## What the task asks
Exclude the pictures and reproduce the remaining data exactly as written.
*** Input for this task
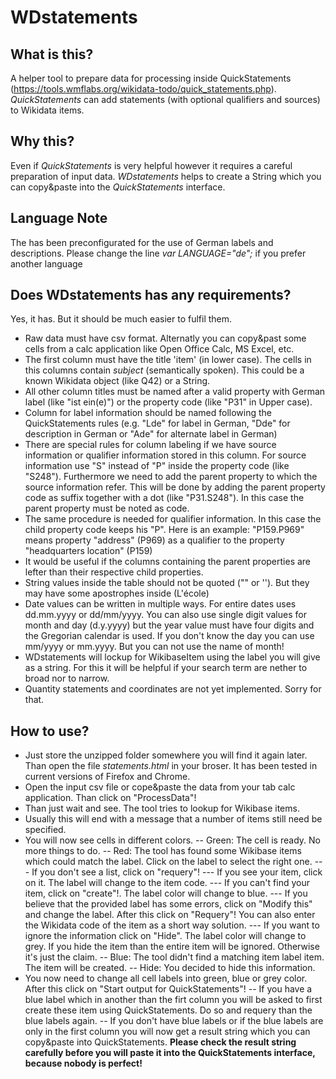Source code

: # WDstatements
## What is this? 
A helper tool to prepare data for processing inside QuickStatements (https://tools.wmflabs.org/wikidata-todo/quick_statements.php).
*QuickStatements* can add statements (with optional qualifiers and sources) to Wikidata items.

## Why this?
Even if *QuickStatements* is very helpful however it requires a careful preparation of input data. *WDstatements* helps to create a String which you can copy&paste into the *QuickStatements* interface.

## Language Note
The has been preconfigurated for the use of German labels and descriptions. Please change the line *var LANGUAGE="de";* if you prefer another language

## Does WDstatements has any requirements?
Yes, it has. But it should be much easier to fulfil them.
- Raw data must have csv format. Alternatly you can copy&past some cells from a calc application like Open Office Calc, MS Excel, etc.
- The first column must have the title 'item' (in lower case). The cells in this columns contain *subject* (semantically spoken). This could be a known Wikidata object (like Q42) or a String.
- All other column titles must be named after a valid property with German label (like "ist ein(e)") or the property code (like "P31" in Upper case).
- Column for label information should be named following the QuickStatements rules (e.g. "Lde" for label in German, "Dde" for description in German or "Ade" for alternate label in German)
- There are special rules for column labeling if we have source information or qualifier information stored in this column. For source information use "S" instead of "P" inside the property code (like "S248"). Furthermore we need to add the parent property to which the source information refer. This will be done by adding the parent property code as suffix together with a dot (like "P31.S248"). In this case the parent property must be noted as code.
- The same procedure is needed for qualifier information. In this case the child property code keeps his "P". Here is an example: "P159.P969" means property "address" (P969) as a qualifier to the property "headquarters location" (P159)
- It would be useful if the columns containing the parent properties are lefter than their respective child properties. 
- String values inside the table should not be quoted ("" or ''). But they may have some apostrophes inside (L'école)
- Date values can be written in multiple ways. For entire dates uses dd.mm.yyyy or dd/mm/yyyy. You can also use single digit values for month and day (d.y.yyyy) but the year value must have four digits and the Gregorian calendar is used. If you don't know the day you can use mm/yyyy or mm.yyyy. But you can not use the name of month!
- WDstatements will lockup for WikibaseItem using the label you will give as a string. For this it will be helpful if your search term are nether to broad nor to narrow. 
- Quantity statements and coordinates are not yet implemented. Sorry for that.

## How to use?
- Just store the unzipped folder somewhere you will find it again later. Than open the file *statements.html* in your broser. It has been tested in current versions of Firefox and Chrome.
- Open the input csv file or cope&paste the data from your tab calc application. Than click on "ProcessData"!
- Than just wait and see. The tool tries to lookup for Wikibase items.
- Usually this will end with a message that a number of items still need be specified.
- You will now see cells in different colors. 
-- Green: The cell is ready. No more things to do.
-- Red: The tool has found some Wikibase items which could match the label. Click on the label to select the right one. 
--- If you don't see a list, click on "requery"!
--- If you see your item, click on it. The label will change to the item code.
--- If you can't find your item, click on "create"!. The label color will change to blue.
--- If you believe that the provided label has some errors, click on "Modify this" and change the label. After this click on "Requery"! You can also enter the Wikidata code of the item as a short way solution.
--- If you want to ignore the information click on "Hide". The label color will change to grey. If you hide the item than the entire item will be ignored. Otherwise it's just the claim.
-- Blue: The tool didn't find a matching item label item. The item will be created.
-- Hide: You decided to hide this information.
- You now need to change all cell labels into green, blue or grey color. After this click on "Start output for QuickStatements"!
-- If you have a blue label which in another than the firt column you will be asked to first create these item using QuickStatements. Do so and requery than the blue labels again.
-- If you don't have blue labels or if the blue labels are only in the first column you will now get a result string which you can copy&paste into QuickStatements. 
**Please check the result string carefully before you will paste it into the QuickStatements interface, because nobody is perfect!**
 


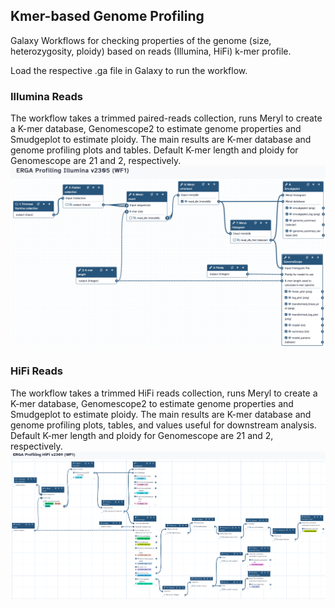 ## Kmer-based Genome Profiling
Galaxy Workflows for checking properties of the genome (size, heterozygosity, ploidy) based on reads (Illumina, HiFi) k-mer profile.

Load the respective .ga file in Galaxy to run the workflow.

### Illumina Reads
The workflow takes a trimmed paired-reads collection, runs Meryl to create a K-mer database, Genomescope2 to estimate genome properties and Smudgeplot to estimate ploidy. The main results are K-mer database and genome profiling plots and tables.
Default K-mer length and ploidy for Genomescope are 21 and 2, respectively.
![ProfIllu](pics/ProfIllu2305.png)

### HiFi Reads
The workflow takes a trimmed HiFi reads collection, runs Meryl to create a K-mer database, Genomescope2 to estimate genome properties and Smudgeplot to estimate ploidy. The main results are K-mer database and genome profiling plots, tables, and values useful for downstream analysis.
Default K-mer length and ploidy for Genomescope are 21 and 2, respectively.
![ProfHiFi](pics/Prof_hifi_2309.png)
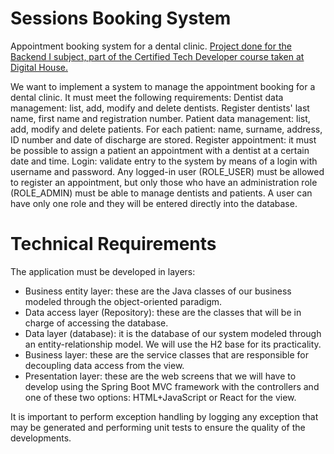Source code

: # Sessions Booking System
Appointment booking system for a dental clinic. 
[Project done for the Backend I subject, part of the Certified Tech Developer course taken at Digital House.](https://github.com/florencialecha/sessionsBookingSystem/files/9933116/Trabajo.Integrador.Back.End.I.docx.pdf)

We want to implement a system to manage the appointment booking for a dental clinic. It must meet the following requirements:
Dentist data management: list, add, modify and delete dentists. Register dentists' last name, first name and registration number.
Patient data management: list, add, modify and delete patients. For each patient: name, surname, address, ID number and date of discharge are stored.
Register appointment: it must be possible to assign a patient an appointment with a dentist at a certain date and time. 
Login: validate entry to the system by means of a login with username and password. Any logged-in user (ROLE_USER) must be allowed to register an appointment, but only those who have an administration role (ROLE_ADMIN) must be able to manage dentists and patients. A user can have only one role and they will be entered directly into the database.

# Technical Requirements

The application must be developed in layers:

- Business entity layer: these are the Java classes of our business modeled through the object-oriented paradigm.
- Data access layer (Repository): these are the classes that will be in charge of accessing the database.
- Data layer (database): it is the database of our system modeled through an entity-relationship model. We will use the H2 base for its practicality. 
- Business layer: these are the service classes that are responsible for decoupling data access from the view.
- Presentation layer: these are the web screens that we will have to develop using the Spring Boot MVC framework with the controllers and one of these two options: HTML+JavaScript or React for the view.

It is important to perform exception handling by logging any exception that may be generated and performing unit tests to ensure the quality of the developments.
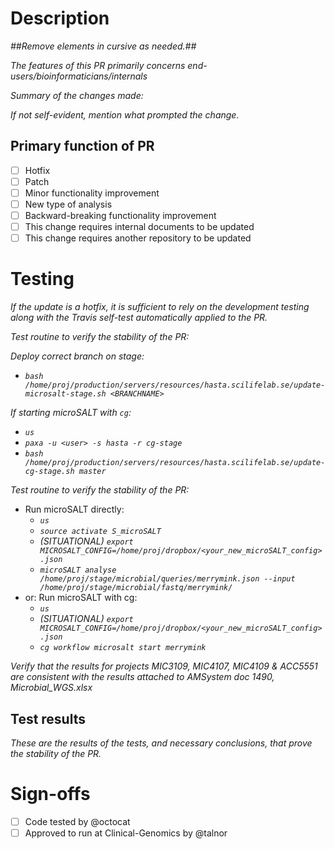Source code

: # Description
_##Remove elements in cursive as needed.##_

_The features of this PR primarily concerns end-users/bioinformaticians/internals_

_Summary of the changes made:_

_If not self-evident, mention what prompted the change._

## Primary function of PR
- [ ] Hotfix
- [ ] Patch
- [ ] Minor functionality improvement
- [ ] New type of analysis
- [ ] Backward-breaking functionality improvement
- [ ] This change requires internal documents to be updated
- [ ] This change requires another repository to be updated

# Testing
_If the update is a hotfix, it is sufficient to rely on the development testing along with the Travis self-test automatically applied to the PR._

_Test routine to verify the stability of the PR:_

_Deploy correct branch on stage:_
- _`bash /home/proj/production/servers/resources/hasta.scilifelab.se/update-microsalt-stage.sh <BRANCHNAME>`_

_If starting microSALT with `cg`:_
- _`us`_
- _`paxa -u <user> -s hasta -r cg-stage`_
- _`bash /home/proj/production/servers/resources/hasta.scilifelab.se/update-cg-stage.sh master`_

_Test routine to verify the stability of the PR:_

- Run microSALT directly:
  - _`us`_
  - _`source activate S_microSALT`_
  - _(SITUATIONAL) `export MICROSALT_CONFIG=/home/proj/dropbox/<your_new_microSALT_config>.json`_
  - _`microSALT analyse /home/proj/stage/microbial/queries/merrymink.json --input /home/proj/stage/microbial/fastq/merrymink/`_
- or: Run microSALT with cg:
  - _`us`_  
  - _(SITUATIONAL) `export MICROSALT_CONFIG=/home/proj/dropbox/<your_new_microSALT_config>.json`_    
  - _`cg workflow microsalt start merrymink`_

_Verify that the results for projects MIC3109, MIC4107, MIC4109 & ACC5551 are consistent with the results attached to AMSystem doc 1490, Microbial_WGS.xlsx_

## Test results
_These are the results of the tests, and necessary conclusions, that prove the stability of the PR._

# Sign-offs
- [ ] Code tested by @octocat
- [ ] Approved to run at Clinical-Genomics by @talnor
******
## Completed exercise
Source code

: # WDstatements
## What is this? 
A helper tool to prepare data for processing inside QuickStatements (https://tools.wmflabs.org/wikidata-todo/quick_statements.php).
*QuickStatements* can add statements (with optional qualifiers and sources) to Wikidata items.

## Why this?
Even if *QuickStatements* is very helpful however it requires a careful preparation of input data. *WDstatements* helps to create a String which you can copy&paste into the *QuickStatements* interface.

## Language Note
The has been preconfigurated for the use of German labels and descriptions. Please change the line *var LANGUAGE="de";* if you prefer another language

## Does WDstatements has any requirements?
Yes, it has. But it should be much easier to fulfil them.
- Raw data must have csv format. Alternatly you can copy&past some cells from a calc application like Open Office Calc, MS Excel, etc.
- The first column must have the title 'item' (in lower case). The cells in this columns contain *subject* (semantically spoken). This could be a known Wikidata object (like Q42) or a String.
- All other column titles must be named after a valid property with German label (like "ist ein(e)") or the property code (like "P31" in Upper case).
- Column for label information should be named following the QuickStatements rules (e.g. "Lde" for label in German, "Dde" for description in German or "Ade" for alternate label in German)
- There are special rules for column labeling if we have source information or qualifier information stored in this column. For source information use "S" instead of "P" inside the property code (like "S248"). Furthermore we need to add the parent property to which the source information refer. This will be done by adding the parent property code as suffix together with a dot (like "P31.S248"). In this case the parent property must be noted as code.
- The same procedure is needed for qualifier information. In this case the child property code keeps his "P". Here is an example: "P159.P969" means property "address" (P969) as a qualifier to the property "headquarters location" (P159)
- It would be useful if the columns containing the parent properties are lefter than their respective child properties. 
- String values inside the table should not be quoted ("" or ''). But they may have some apostrophes inside (L'école)
- Date values can be written in multiple ways. For entire dates uses dd.mm.yyyy or dd/mm/yyyy. You can also use single digit values for month and day (d.y.yyyy) but the year value must have four digits and the Gregorian calendar is used. If you don't know the day you can use mm/yyyy or mm.yyyy. But you can not use the name of month!
- WDstatements will lockup for WikibaseItem using the label you will give as a string. For this it will be helpful if your search term are nether to broad nor to narrow. 
- Quantity statements and coordinates are not yet implemented. Sorry for that.

## How to use?
- Just store the unzipped folder somewhere you will find it again later. Than open the file *statements.html* in your broser. It has been tested in current versions of Firefox and Chrome.
- Open the input csv file or cope&paste the data from your tab calc application. Than click on "ProcessData"!
- Than just wait and see. The tool tries to lookup for Wikibase items.
- Usually this will end with a message that a number of items still need be specified.
- You will now see cells in different colors. 
-- Green: The cell is ready. No more things to do.
-- Red: The tool has found some Wikibase items which could match the label. Click on the label to select the right one. 
--- If you don't see a list, click on "requery"!
--- If you see your item, click on it. The label will change to the item code.
--- If you can't find your item, click on "create"!. The label color will change to blue.
--- If you believe that the provided label has some errors, click on "Modify this" and change the label. After this click on "Requery"! You can also enter the Wikidata code of the item as a short way solution.
--- If you want to ignore the information click on "Hide". The label color will change to grey. If you hide the item than the entire item will be ignored. Otherwise it's just the claim.
-- Blue: The tool didn't find a matching item label item. The item will be created.
-- Hide: You decided to hide this information.
- You now need to change all cell labels into green, blue or grey color. After this click on "Start output for QuickStatements"!
-- If you have a blue label which in another than the firt column you will be asked to first create these item using QuickStatements. Do so and requery than the blue labels again.
-- If you don't have blue labels or if the blue labels are only in the first column you will now get a result string which you can copy&paste into QuickStatements. 
**Please check the result string carefully before you will paste it into the QuickStatements interface, because nobody is perfect!**
 


 ## Kmer-based Genome Profiling
Galaxy Workflows for checking properties of the genome (size, heterozygosity, ploidy) based on reads (Illumina, HiFi) k-mer profile.

Load the respective .ga file in Galaxy to run the workflow.

### Illumina Reads
The workflow takes a trimmed paired-reads collection, runs Meryl to create a K-mer database, Genomescope2 to estimate genome properties and Smudgeplot to estimate ploidy. The main results are K-mer database and genome profiling plots and tables.
Default K-mer length and ploidy for Genomescope are 21 and 2, respectively.
![ProfIllu](pics/ProfIllu2305.png)

### HiFi Reads
The workflow takes a trimmed HiFi reads collection, runs Meryl to create a K-mer database, Genomescope2 to estimate genome properties and Smudgeplot to estimate ploidy. The main results are K-mer database and genome profiling plots, tables, and values useful for downstream analysis.
Default K-mer length and ploidy for Genomescope are 21 and 2, respectively.
![ProfHiFi](pics/Prof_hifi_2309.png)
Source code

: # Sessions Booking System
Appointment booking system for a dental clinic. 
[Project done for the Backend I subject, part of the Certified Tech Developer course taken at Digital House.](https://github.com/florencialecha/sessionsBookingSystem/files/9933116/Trabajo.Integrador.Back.End.I.docx.pdf)

We want to implement a system to manage the appointment booking for a dental clinic. It must meet the following requirements:
Dentist data management: list, add, modify and delete dentists. Register dentists' last name, first name and registration number.
Patient data management: list, add, modify and delete patients. For each patient: name, surname, address, ID number and date of discharge are stored.
Register appointment: it must be possible to assign a patient an appointment with a dentist at a certain date and time. 
Login: validate entry to the system by means of a login with username and password. Any logged-in user (ROLE_USER) must be allowed to register an appointment, but only those who have an administration role (ROLE_ADMIN) must be able to manage dentists and patients. A user can have only one role and they will be entered directly into the database.

# Technical Requirements

The application must be developed in layers:

- Business entity layer: these are the Java classes of our business modeled through the object-oriented paradigm.
- Data access layer (Repository): these are the classes that will be in charge of accessing the database.
- Data layer (database): it is the database of our system modeled through an entity-relationship model. We will use the H2 base for its practicality. 
- Business layer: these are the service classes that are responsible for decoupling data access from the view.
- Presentation layer: these are the web screens that we will have to develop using the Spring Boot MVC framework with the controllers and one of these two options: HTML+JavaScript or React for the view.

It is important to perform exception handling by logging any exception that may be generated and performing unit tests to ensure the quality of the developments.
Source code

: # Description
_##Remove elements in cursive as needed.##_

_The features of this PR primarily concerns end-users/bioinformaticians/internals_

_Summary of the changes made:_

_If not self-evident, mention what prompted the change._

## Primary function of PR
- [ ] Hotfix
- [ ] Patch
- [ ] Minor functionality improvement
- [ ] New type of analysis
- [ ] Backward-breaking functionality improvement
- [ ] This change requires internal documents to be updated
- [ ] This change requires another repository to be updated

# Testing
_If the update is a hotfix, it is sufficient to rely on the development testing along with the Travis self-test automatically applied to the PR._

_Test routine to verify the stability of the PR:_

_Deploy correct branch on stage:_
- _`bash /home/proj/production/servers/resources/hasta.scilifelab.se/update-microsalt-stage.sh <BRANCHNAME>`_

_If starting microSALT with `cg`:_
- _`us`_
- _`paxa -u <user> -s hasta -r cg-stage`_
- _`bash /home/proj/production/servers/resources/hasta.scilifelab.se/update-cg-stage.sh master`_

_Test routine to verify the stability of the PR:_

- Run microSALT directly:
  - _`us`_
  - _`source activate S_microSALT`_
  - _(SITUATIONAL) `export MICROSALT_CONFIG=/home/proj/dropbox/<your_new_microSALT_config>.json`_
  - _`microSALT analyse /home/proj/stage/microbial/queries/merrymink.json --input /home/proj/stage/microbial/fastq/merrymink/`_
- or: Run microSALT with cg:
  - _`us`_  
  - _(SITUATIONAL) `export MICROSALT_CONFIG=/home/proj/dropbox/<your_new_microSALT_config>.json`_    
  - _`cg workflow microsalt start merrymink`_

_Verify that the results for projects MIC3109, MIC4107, MIC4109 & ACC5551 are consistent with the results attached to AMSystem doc 1490, Microbial_WGS.xlsx_

## Test results
_These are the results of the tests, and necessary conclusions, that prove the stability of the PR._

# Sign-offs
- [ ] Code tested by @octocat
- [ ] Approved to run at Clinical-Genomics by @talnor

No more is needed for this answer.